Cette attaque, menée conjointement par l'armée et la police, intervient un peu plus d'un mois après la levée par le président Juan Manuel Santos, du moratoire sur les bombardements contre les Farc.

"L'offensive se maintient jusqu'à ce que l'on parvienne à la paix qui sera conclue, espérons-le, le plus tôt possible", a réagi le chef de l'Etat, dans un message posté sur son compte Twitter.

"C'est le premier grand coup porté contre les Farc depuis que le président Santos a ordonné la reprise des attaques aériennes contre cette guérilla le 15 avril", a déclaré à l'AFP une source du ministère de la Défense, qui a requis l'anonymat.

La principale rébellion colombienne, qui compte encore près de 8.000 combattants repliés dans les zones rurales, a essuyé l'un de ses pires revers depuis le lancement de pourparlers de paix, ouverts à Cuba en novembre 2012.
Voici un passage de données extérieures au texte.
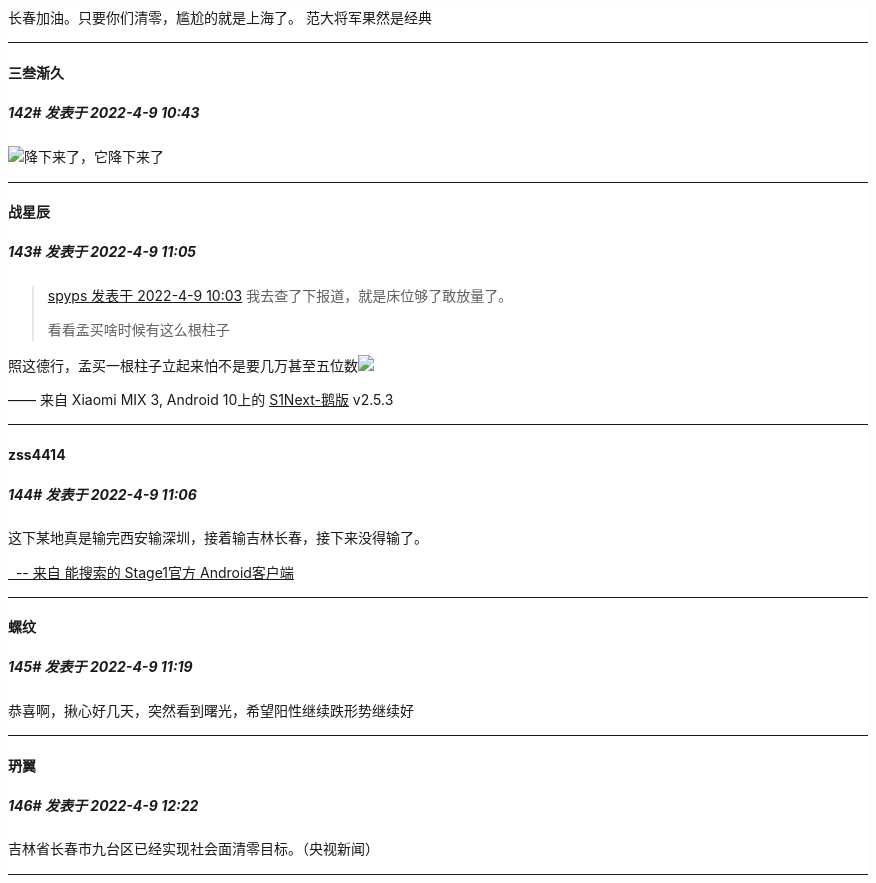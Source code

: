 长春加油。只要你们清零，尴尬的就是上海了。</blockquote>
范大将军果然是经典



*****

####  三叁渐久  
##### 142#       发表于 2022-4-9 10:43

<img src="https://static.saraba1st.com/image/smiley/face2017/139.png" referrerpolicy="no-referrer">降下来了，它降下来了



*****

####  战星辰  
##### 143#       发表于 2022-4-9 11:05

<blockquote><a href="httphttps://bbs.saraba1st.com/2b/forum.php?mod=redirect&amp;goto=findpost&amp;pid=55373762&amp;ptid=2062270" target="_blank">spyps 发表于 2022-4-9 10:03</a>
我去查了下报道，就是床位够了敢放量了。

看看孟买啥时候有这么根柱子</blockquote>
照这德行，孟买一根柱子立起来怕不是要几万甚至五位数<img src="https://static.saraba1st.com/image/smiley/face2017/067.png" referrerpolicy="no-referrer">

—— 来自 Xiaomi MIX 3, Android 10上的 [S1Next-鹅版](https://github.com/ykrank/S1-Next/releases) v2.5.3

*****

####  zss4414  
##### 144#       发表于 2022-4-9 11:06

这下某地真是输完西安输深圳，接着输吉林长春，接下来没得输了。

[  -- 来自 能搜索的 Stage1官方 Android客户端](https://www.coolapk.com/apk/140634)



*****

####  螺纹  
##### 145#       发表于 2022-4-9 11:19

恭喜啊，揪心好几天，突然看到曙光，希望阳性继续跌形势继续好



*****

####  玬翼  
##### 146#       发表于 2022-4-9 12:22

吉林省长春市九台区已经实现社会面清零目标。（央视新闻）



*****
- 'Démembrés par des bombes de 250 kilos' -

"La paix est l'unique chemin contre la barbarie. Plus de morts sans raison", a tempêté Pastor Alape, l'un des dirigeants des Farc à La Havane. Les guérilleros ont été abattus "sans pouvoir combattre, démembrés par des bombes de 250 kilos", a-t-il dénoncé, dans un message sur Twitter.

Selon ce dernier, onze soldats colombiens auraient aussi été tués lors d'affrontements consécutifs au raid. La trêve unilatérale, instaurée par les Farc depuis décembre, "est en train de devenir impossible", a-t-il averti.

Artisan de négociations de paix avec les Farc, M. Santos avait décidé de renouer avec les bombardements militaires après avoir reproché aux Farc d'avoir violé cette trêve avec une embuscade qui avait coûté la vie à onze militaires.

Cette rébellion assure qu'elle ne fait que répliquer aux offensives de l'armée, alors que le gouvernement exclut tout armistice avant la signature d'un accord de paix définitif pour mettre fin à un conflit de plus d'un demi-siècle, qui a fait officiellement quelque 220.000 morts.

Le raid militaire a coïncidé jeudi avec la reprise d'un nouveau cycle de discussions à Cuba, où sont réunies les délégations du gouvernement colombien et des Farc.

"Les deux camps ont certainement des motifs très forts pour continuer la négociation mais cela envoie un signal problématique, pour ne pas dire contradictoire, au moment où l'on attend plus de progrès pour une désescalade", a estimé auprès de l'AFP Christian Voelkel, représentant en Colombie de l'ONG Crisis Group International, spécialisée dans la résolution des conflits.

- 'Probablement une nouvelle flambée de violence' -

La politologue colombienne Laura Gil a également prédit "une crise dont nous sortirons" et "probablement une nouvelle flambée de violence".

Le campement des rebelles détruit par l'armée se trouvait dans la région de Guapi, à 480 kilomètres de Bogota, une zone où opèrent également des bandes de narco-trafiquants.

Après les bombardements, durant lequel deux guérilleros ont aussi été blessés, les forces de l'ordre ont mis la main sur un arsenal comprenant une mitrailleuse, ainsi que plusieurs fusils et pistolets.

Les autorités avaient pour cible une unité régionale des Farc accusée d'avoir perpétré l'an passé une attaque sur l'île colombienne de Gorgona dans le Pacifique au cours de laquelle avait été tué un officier.

L'île avait été fermée aux touristes à la suite de ce coup d'éclat inédit des rebelles qui avaient utilisé des embarcations rapides.

Peu près la reprise des raids aériens le mois dernier, l'armée avait déjà effectué un premier bombardement, dirigé contre une fabrique d'explosifs clandestine de la rébellion, tuant deux guérilleros.